New threat to ozone recovery

Earlier this year, the United Nations announced some much-needed, positive news about the environment: The ozone layer, which shields the Earth from the sun’s harmful ultraviolet radiation, and which was severely depleted by decades of human-derived, ozone-destroying chemicals, is on the road to recovery.











New threat to ozone recovery
MIT researchers have back-tracked chloroform in East Asia using AGAGE measurements and 3-dimensional 
atmospheric transport models [Credit: Xuekun Fang et al. 2018]

The dramatic turnaround is a direct result of regulations set by the 1987 Montreal Protocol, a global treaty under which nearly every country in the world, including the United States, successfully acted to ban the production of chlorofluorocarbons (CFCs), the main agents of ozone depletion. As a result of this sustained international effort, the United Nations projects that the ozone layer is likely to completely heal by around the middle of the century.


But a new MIT study, published in Nature Geoscience, identifies another threat to the ozone layer’s recovery: chloroform — a colorless, sweet-smelling compound that is primarily used in the manufacturing of products such as Teflon and various refrigerants. The researchers found that between 2010 and 2015, emissions and concentrations of chloroform in the global atmosphere have increased significantly.


They were able to trace the source of these emissions to East Asia, where it appears that production of products from chloroform is on the rise. If chloroform emissions continue to increase, the researchers predict that the recovery of the ozone layer could be delayed by four to eight years.


“[Ozone recovery] is not as fast as people were hoping, and we show that chloroform is going to slow it down further,” says co-author Ronald Prinn, the TEPCO Professor of Atmospheric Science at MIT. “We’re getting these little side stories now that say, just a minute, species are rising that shouldn’t be rising.
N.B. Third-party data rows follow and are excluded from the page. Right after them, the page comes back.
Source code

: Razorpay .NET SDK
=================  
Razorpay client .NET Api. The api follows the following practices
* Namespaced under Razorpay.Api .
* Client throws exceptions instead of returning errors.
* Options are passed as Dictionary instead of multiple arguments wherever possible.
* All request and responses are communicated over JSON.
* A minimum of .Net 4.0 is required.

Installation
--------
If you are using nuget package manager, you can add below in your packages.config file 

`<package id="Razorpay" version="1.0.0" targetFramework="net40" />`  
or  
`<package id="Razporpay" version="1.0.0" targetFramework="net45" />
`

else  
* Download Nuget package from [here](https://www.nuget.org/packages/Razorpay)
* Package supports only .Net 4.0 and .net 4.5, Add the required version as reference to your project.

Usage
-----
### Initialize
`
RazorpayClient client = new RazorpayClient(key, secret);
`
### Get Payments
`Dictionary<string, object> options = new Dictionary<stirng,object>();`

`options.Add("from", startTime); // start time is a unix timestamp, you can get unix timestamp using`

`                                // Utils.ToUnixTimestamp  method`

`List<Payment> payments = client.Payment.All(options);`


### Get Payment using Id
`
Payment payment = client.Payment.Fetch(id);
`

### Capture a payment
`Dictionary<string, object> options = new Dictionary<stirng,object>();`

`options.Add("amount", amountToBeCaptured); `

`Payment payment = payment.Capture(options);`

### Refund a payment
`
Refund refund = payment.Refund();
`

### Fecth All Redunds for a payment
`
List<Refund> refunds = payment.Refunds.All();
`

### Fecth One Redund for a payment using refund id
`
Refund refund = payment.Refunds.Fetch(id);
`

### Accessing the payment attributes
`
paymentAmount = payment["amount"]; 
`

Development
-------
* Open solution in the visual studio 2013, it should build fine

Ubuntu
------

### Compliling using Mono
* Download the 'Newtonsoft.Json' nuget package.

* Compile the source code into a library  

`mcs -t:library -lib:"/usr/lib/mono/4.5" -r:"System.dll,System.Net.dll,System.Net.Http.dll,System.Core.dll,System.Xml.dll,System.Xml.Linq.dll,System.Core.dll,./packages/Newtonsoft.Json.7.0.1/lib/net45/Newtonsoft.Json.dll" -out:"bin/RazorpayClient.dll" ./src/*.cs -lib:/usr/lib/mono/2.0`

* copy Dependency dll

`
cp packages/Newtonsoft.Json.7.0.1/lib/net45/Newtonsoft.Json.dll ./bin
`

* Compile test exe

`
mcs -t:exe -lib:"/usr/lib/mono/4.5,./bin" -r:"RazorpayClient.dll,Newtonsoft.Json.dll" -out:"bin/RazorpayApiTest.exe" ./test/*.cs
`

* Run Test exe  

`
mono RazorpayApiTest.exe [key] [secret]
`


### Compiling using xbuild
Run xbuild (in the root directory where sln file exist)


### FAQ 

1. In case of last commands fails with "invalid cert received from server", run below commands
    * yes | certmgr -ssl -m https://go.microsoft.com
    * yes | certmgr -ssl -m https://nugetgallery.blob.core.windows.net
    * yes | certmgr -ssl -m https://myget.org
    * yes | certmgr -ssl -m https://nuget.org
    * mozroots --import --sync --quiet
And certainly a conclusion here is that this needs to be looked at.”


Xuekun Fang, a senior postdoc in Prinn’s group, is the lead author of the paper, which includes researchers from South Korea, Japan, England, Australia, and California.


Short stay, big rise


Chloroform is among a class of compounds called “very short-lived substances” (VSLS), for their relatively brief stay in the atmosphere (about five months for chloroform). If the chemical were to linger, it would be more likely to get lofted into the stratosphere, where it would, like CFCs, decompose into ozone-destroying chlorine. But because it is generally assumed that chloroform and other VSLSs are unlikely to do any real damage to ozone, the Montreal Protocol does not stipulate regulating the compounds.


“But now that we’re at the stage where emissions of the more long-lived compounds are going down, the further recovery of the ozone layer can be slowed down by relatively small sources, such as very short-lived species — and there are a lot of them,” Prinn says.


Prinn, Fang, and their colleagues monitor such compounds, along with other trace gases, with the Advanced Global Atmospheric Gases Experiment (AGAGE) — a network of coastal and mountain stations around the world that has been continuously measuring the composition of the global atmosphere since 1978.


There are 13 active stations scattered around the world, including in California, Europe, Asia, and Australia. At each station, air inlets atop typically 30-foot-tall towers pull in air about 20 times per day, and researchers use automated instruments to analyze the atmospheric concentrations of more than 50 greenhouse and ozone-depleting gases. With stations around the world monitoring gases at such a high frequency, AGAGE provides a highly accurate way to identify which emissions might be rising and where these emissions may originate.


When Fang began looking through AGAGE data, he noticed an increasing trend in the concentrations of chloroform around the world between 2010 and 2015. He also observed about three times the amount of atmospheric chloroform in the Northern Hemisphere compared to the Southern Hemisphere, suggesting that the source of these emissions stemmed somewhere in the Northern Hemisphere.


Using an atmospheric model, Fang’s collaborators on the paper estimated that between 2000 and 2010, global chloroform emissions remained at about 270 kilotons per year. However, this number began climbing after 2010, reaching a high of 324 kilotons per year in 2015. Fang observed that most stations in the AGAGE network did not measure substantial increases in the magnitude of spikes in chloroform, indicating negligible emission rises in their respective regions, including Europe, Australia, and the western United States. However, two stations in East Asia — one in Hateruma, Japan, and the other in Gosan, South Korea — showed dramatic increases in the frequency and magnitude of spikes in the ozone-depleting gas.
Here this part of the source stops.